The disclosure and communication of the Licensor Phase1 IPR Repositories shall not be construed as granting, or transferring any Intellectual Property Rights to the Phase1 IPR Repositories, including but without limitation, any copyright, patent, utility model, trademark, trade secrets, or any other intellectual property rights, to the Licensee, except for the rights expressly provided herein.
The Phase1 IPR Repositories may be regarded as a trade secret pursuant to French regulation 2018-670 dated July 30, 2018, relating to protection of trade secrets. No third party’s Intellectual Property Rights shall be considered, or construed as being granted, or transferred to Licensee under this Agreement.
Licensee represents and acknowledges that Licensee shall not remove, modify, or take any other action that may obscure, and/or remove the copyright and trademark notices contained in the Software Phase1 IPR Repositories in whole or in part, in machine readable form or in printed form.

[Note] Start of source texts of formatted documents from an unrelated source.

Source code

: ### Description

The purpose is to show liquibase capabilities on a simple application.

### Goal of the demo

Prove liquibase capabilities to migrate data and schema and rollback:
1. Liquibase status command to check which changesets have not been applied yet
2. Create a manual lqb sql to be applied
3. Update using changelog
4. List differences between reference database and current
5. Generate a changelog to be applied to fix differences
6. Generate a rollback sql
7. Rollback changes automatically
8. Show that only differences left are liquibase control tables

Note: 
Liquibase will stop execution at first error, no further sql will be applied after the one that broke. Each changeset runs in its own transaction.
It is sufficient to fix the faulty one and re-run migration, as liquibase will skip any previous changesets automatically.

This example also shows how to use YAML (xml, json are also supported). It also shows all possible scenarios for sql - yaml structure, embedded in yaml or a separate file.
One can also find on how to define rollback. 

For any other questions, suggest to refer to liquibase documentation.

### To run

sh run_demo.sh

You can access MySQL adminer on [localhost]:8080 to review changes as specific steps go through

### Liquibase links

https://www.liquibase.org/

Notwithstanding any other provisions of this Agreement, neither Party shall have the right under this Agreement to use the other Party's trademarks or trade name in connection with any product, service, promotion, public announcement, advertisement or other publication, without securing the prior written consent of such other Party.

ARTICLE 4 – FINANCIAL CONDITIONS
The Parties acknowledge that the cross-licenses granted under this Agreement have been valued using a consistent methodology and are deemed to have equivalent economic value. On this basis, the licenses are considered financially balanced.
For accounting and tax compliance purposes, and in accordance with applicable French regulations, the Parties shall issue reciprocal invoices to each other on the date of signature, each in the amount of €[***], covering the entire term of the licenses. Such invoicing shall be carried out in accordance with the applicable VAT rules.
For the avoidance of doubt, such cross-invoicing shall not give rise to any cash movement between the Parties, as the reciprocal receivables shall be offset in full.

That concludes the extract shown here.